Urban and regional planning is now accepted as a legitimate function of government. But the evolution of Canadian planning from its inception at the turn of.the century to its new-found status as an objective technical exercise has been a profoundly complex process involving
questions about the very nature of society. This thesis is an attempt to trace the development of the theory and practice of planning from its controversial beginnings at the turn of the century to its final acceptance as a necessary and desirable function of the state.
At the beginning of the century it became clear that the rapid pace of urbanization and the capitalist institutions of private property and unregulated private markets were in serious conflict. The new urban, industrial order that accompanied capital accumulation was plagued by interdependences and interactions which made the unrestricted use of property an antiquated and dangerous illusion threatening the physical health of the population, the efficiency of the urban system, and the social stability of the entire society.
Canadians responded to this conflict in three distinct and somewhat
contradictory ways. One approach which was advocated by agrarian radicals was to implement reforms in Canadian society in order to revitalize
rural life and reverse the undesirable trend of urbanization. The second approach, which was advocated by urban liberals, was to accept urbanization as both desirable and inexorable and to accommodate it by initiating limited reforms while still preserving the basic features of capitalism. The third response, advocated by urban radicals, was to
accept urbanization as inexorable and to restructure capitalist institutions
which were inimical to the sorts of government planning they thought was necessary to manage the new urban order.
Urban and regional planning was considered as essential by all these groups. After going through several initial stages of development, a comprehensive body of planning theory which appealed to all three groups was formulated by leading Canadian planners such as Adams. This theory integrated the aesthetic concerns of city beautiful planning, the efficiency concerns of American city planning, and the equity concerns
of British town planning. The theory envisaged a strong role for the state in controlling property and providing housing.

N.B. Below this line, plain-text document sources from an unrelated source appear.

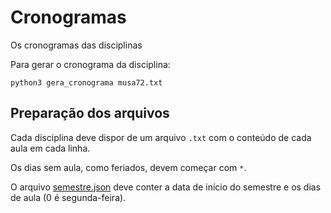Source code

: # Cronogramas

Os cronogramas das disciplinas

Para gerar o cronograma da disciplina:

```shell
python3 gera_cronograma musa72.txt
```

## Preparação dos arquivos

Cada disciplina deve dispor de um arquivo `.txt` com o conteúdo de cada aula em cada linha.

Os dias sem aula, como feriados, devem começar com `*`.

O arquivo [semestre.json](semestre.json) deve conter a data de início do semestre e os dias de aula (0 é segunda-feira).

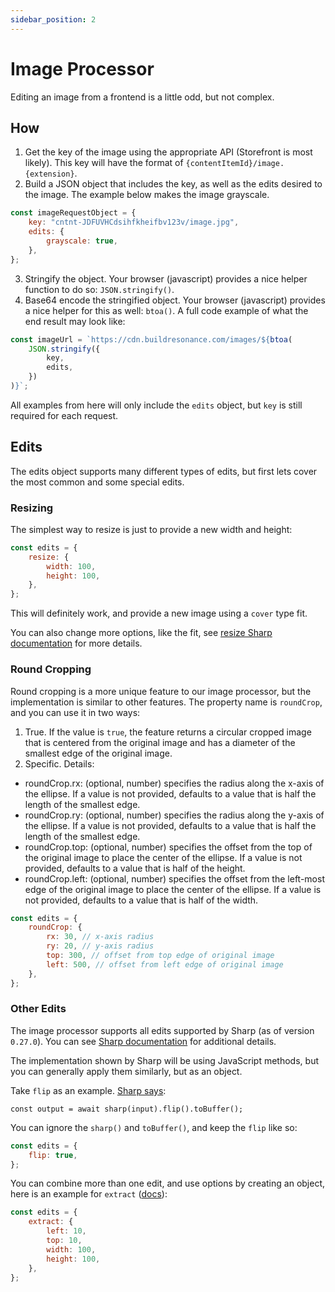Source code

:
 ```yaml
---
sidebar_position: 2
---
```


# Image Processor

Editing an image from a frontend is a little odd, but not complex.

## How

1. Get the key of the image using the appropriate API (Storefront is most likely). This key will have the format of `{contentItemId}/image.{extension}`.
2. Build a JSON object that includes the key, as well as the edits desired to the image. The example below makes the image grayscale.

```javascript
const imageRequestObject = {
    key: "cntnt-JDFUVHCdsihfkheifbv123v/image.jpg",
    edits: {
        grayscale: true,
    },
};
```

3. Stringify the object. Your browser (javascript) provides a nice helper function to do so: `JSON.stringify()`.
4. Base64 encode the stringified object. Your browser (javascript) provides a nice helper for this as well: `btoa()`. A full code example of what the end result may look like:

```javascript
const imageUrl = `https://cdn.buildresonance.com/images/${btoa(
    JSON.stringify({
        key,
        edits,
    })
)}`;
```

All examples from here will only include the `edits` object, but `key` is still required for each request.

## Edits

The edits object supports many different types of edits, but first lets cover the most common and some special edits.

### Resizing

The simplest way to resize is just to provide a new width and height:

```javascript
const edits = {
    resize: {
        width: 100,
        height: 100,
    },
};
```

This will definitely work, and provide a new image using a `cover` type fit.

You can also change more options, like the fit, see [resize Sharp documentation](https://sharp.pixelplumbing.com/api-resize#resize) for more details.

### Round Cropping

Round cropping is a more unique feature to our image processor, but the implementation is similar to other features. The property name is `roundCrop`, and you can use it in two ways:

1. True. If the value is `true`, the feature returns a circular cropped image that is centered from the original image and has a diameter of the smallest edge of the original image.
2. Specific. Details:

-   roundCrop.rx: (optional, number) specifies the radius along the x-axis of the ellipse. If a value is not provided, defaults to a value that is half the length of the smallest edge.
-   roundCrop.ry: (optional, number) specifies the radius along the y-axis of the ellipse. If a value is not provided, defaults to a value that is half the length of the smallest edge.
-   roundCrop.top: (optional, number) specifies the offset from the top of the original image to place the center of the ellipse. If a value is not provided, defaults to a value that is half of the height.
-   roundCrop.left: (optional, number) specifies the offset from the left-most edge of the original image to place the center of the ellipse. If a value is not provided, defaults to a value that is half of the width.

```javascript
const edits = {
    roundCrop: {
        rx: 30, // x-axis radius
        ry: 20, // y-axis radius
        top: 300, // offset from top edge of original image
        left: 500, // offset from left edge of original image
    },
};
```

### Other Edits

The image processor supports all edits supported by Sharp (as of version `0.27.0`). You can see [Sharp documentation](https://sharp.pixelplumbing.com/api-resize) for additional details.

The implementation shown by Sharp will be using JavaScript methods, but you can generally apply them similarly, but as an object.

Take `flip` as an example. [Sharp says](https://sharp.pixelplumbing.com/api-operation#flip):

`const output = await sharp(input).flip().toBuffer();`

You can ignore the `sharp()` and `toBuffer()`, and keep the `flip` like so:

```javascript
const edits = {
    flip: true,
};
```

You can combine more than one edit, and use options by creating an object, here is an example for `extract` ([docs](https://sharp.pixelplumbing.com/api-resize#extract)):

```javascript
const edits = {
    extract: {
        left: 10,
        top: 10,
        width: 100,
        height: 100,
    },
};
```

By the twenties, the consensus that had formed around this theory of planning collapsed due to a gradual amelioration of urban problems and an overt confrontation between liberals and urban and agrarian radicals.

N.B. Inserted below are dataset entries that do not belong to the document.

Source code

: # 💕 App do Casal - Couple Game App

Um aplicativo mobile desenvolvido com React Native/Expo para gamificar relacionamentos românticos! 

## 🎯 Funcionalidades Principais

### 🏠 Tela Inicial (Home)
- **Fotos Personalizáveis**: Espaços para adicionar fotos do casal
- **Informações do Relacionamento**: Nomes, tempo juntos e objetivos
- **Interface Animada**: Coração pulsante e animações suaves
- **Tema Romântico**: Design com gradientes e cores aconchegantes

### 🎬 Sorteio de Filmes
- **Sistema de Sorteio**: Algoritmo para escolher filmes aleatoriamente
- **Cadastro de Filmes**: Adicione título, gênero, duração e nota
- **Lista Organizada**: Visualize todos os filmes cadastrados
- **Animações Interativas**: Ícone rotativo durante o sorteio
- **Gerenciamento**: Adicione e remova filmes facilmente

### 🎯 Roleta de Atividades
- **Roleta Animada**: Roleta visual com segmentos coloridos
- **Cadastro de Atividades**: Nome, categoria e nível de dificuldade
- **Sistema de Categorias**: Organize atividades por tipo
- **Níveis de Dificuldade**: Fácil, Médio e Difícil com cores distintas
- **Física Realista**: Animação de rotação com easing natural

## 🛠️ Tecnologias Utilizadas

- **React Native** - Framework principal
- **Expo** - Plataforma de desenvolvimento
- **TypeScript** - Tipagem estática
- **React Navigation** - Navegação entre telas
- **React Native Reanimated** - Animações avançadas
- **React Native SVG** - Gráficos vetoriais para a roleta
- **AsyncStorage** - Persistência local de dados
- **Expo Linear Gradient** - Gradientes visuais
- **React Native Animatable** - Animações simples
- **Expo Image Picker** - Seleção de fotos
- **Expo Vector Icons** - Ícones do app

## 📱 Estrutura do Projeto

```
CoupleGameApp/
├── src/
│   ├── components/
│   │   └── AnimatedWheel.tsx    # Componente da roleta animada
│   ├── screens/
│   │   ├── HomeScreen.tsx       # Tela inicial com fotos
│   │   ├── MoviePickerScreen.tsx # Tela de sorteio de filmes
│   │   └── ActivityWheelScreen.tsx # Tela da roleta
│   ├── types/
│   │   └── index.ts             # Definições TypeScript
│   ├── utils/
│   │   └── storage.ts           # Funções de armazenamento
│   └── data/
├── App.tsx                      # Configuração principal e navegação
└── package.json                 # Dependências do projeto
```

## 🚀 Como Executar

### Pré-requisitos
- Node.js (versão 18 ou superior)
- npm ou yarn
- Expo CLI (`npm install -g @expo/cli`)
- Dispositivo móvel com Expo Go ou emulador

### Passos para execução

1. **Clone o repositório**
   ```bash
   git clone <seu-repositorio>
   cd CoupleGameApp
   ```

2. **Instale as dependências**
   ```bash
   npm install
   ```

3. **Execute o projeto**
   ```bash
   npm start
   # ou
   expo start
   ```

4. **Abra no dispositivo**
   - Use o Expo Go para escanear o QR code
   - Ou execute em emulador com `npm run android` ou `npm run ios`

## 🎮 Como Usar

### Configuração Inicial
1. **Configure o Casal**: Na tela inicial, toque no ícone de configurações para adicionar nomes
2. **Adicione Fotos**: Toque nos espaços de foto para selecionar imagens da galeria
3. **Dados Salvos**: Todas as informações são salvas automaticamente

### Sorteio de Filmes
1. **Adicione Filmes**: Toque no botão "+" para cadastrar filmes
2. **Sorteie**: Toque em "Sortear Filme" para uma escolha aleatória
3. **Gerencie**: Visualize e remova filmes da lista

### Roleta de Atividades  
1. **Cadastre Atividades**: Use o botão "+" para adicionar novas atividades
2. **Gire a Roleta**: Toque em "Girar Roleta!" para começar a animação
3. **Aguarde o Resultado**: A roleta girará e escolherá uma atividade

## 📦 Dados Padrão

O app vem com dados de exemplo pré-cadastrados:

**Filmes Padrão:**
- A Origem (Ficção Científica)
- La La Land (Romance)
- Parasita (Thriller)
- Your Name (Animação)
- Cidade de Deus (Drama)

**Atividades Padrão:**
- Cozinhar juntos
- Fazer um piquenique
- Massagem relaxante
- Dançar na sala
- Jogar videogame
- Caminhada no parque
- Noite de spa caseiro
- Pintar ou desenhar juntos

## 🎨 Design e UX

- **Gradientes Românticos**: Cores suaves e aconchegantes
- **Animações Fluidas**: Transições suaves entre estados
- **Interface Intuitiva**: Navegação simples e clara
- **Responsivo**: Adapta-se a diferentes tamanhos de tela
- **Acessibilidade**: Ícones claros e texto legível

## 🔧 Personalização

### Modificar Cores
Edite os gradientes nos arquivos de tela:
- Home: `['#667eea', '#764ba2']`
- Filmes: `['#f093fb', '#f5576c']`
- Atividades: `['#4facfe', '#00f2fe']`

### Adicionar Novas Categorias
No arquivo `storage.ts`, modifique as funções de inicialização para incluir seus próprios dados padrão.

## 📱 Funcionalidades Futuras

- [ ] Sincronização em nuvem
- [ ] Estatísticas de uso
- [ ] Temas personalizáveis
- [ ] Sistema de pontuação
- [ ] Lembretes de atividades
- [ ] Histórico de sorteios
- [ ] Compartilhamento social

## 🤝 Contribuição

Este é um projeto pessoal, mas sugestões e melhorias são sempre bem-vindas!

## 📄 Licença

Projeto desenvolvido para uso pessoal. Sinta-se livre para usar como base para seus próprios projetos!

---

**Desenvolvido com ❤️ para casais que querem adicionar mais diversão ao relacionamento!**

During the twenties a new, more conservative theory of planning developed which emphasized the protection of private property and the provision of public infrastructure to accommodate private accumulation. Planners became allied with real estate interests who were eager to use zoning and other powers of the state to their advantage.

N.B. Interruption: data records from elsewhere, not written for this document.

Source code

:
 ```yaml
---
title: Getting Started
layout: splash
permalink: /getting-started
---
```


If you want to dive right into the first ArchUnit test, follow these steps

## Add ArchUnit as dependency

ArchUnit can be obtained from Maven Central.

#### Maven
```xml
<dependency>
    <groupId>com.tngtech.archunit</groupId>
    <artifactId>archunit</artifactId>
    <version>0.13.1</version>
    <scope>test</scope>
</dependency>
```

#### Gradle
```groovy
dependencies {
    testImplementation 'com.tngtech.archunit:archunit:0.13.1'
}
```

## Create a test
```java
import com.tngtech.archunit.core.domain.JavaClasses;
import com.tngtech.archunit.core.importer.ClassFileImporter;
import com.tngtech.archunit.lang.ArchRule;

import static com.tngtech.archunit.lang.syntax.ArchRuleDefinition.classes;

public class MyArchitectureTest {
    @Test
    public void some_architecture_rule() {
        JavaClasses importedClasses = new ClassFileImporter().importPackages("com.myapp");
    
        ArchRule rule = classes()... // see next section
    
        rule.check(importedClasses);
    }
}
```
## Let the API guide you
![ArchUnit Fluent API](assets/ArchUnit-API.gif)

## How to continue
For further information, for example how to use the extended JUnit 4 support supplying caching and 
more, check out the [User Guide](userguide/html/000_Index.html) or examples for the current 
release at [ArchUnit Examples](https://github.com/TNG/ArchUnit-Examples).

With the collapse of the economy in the thirties, the latent ideological conflicts which had been submerged in the twenties reappeared with renewed vitality. The urban and agrarian radicals joined forces to form a socialist party dedicated to eradicating capitalism and replacing it with a planned economy. Liberals were forced to formulate a new system of both managing the crisis and preserving capitalism. Gradually
they developed a new consensus that was based on the three principles of Keynesian stabilization policies, social welfare and sectoral planning
for those areas of the economy plagued by market failures.
Housing and land were defined as one of the sectors of the economy
affected by market failures. Major government reports defined a new postwar system of urban and regional planning to mitigate these failures in land and housing markets. The reports were highly critical of the type of planning existing in the twenties, and proposed a new more comprehensive
system of planning and of controls over property.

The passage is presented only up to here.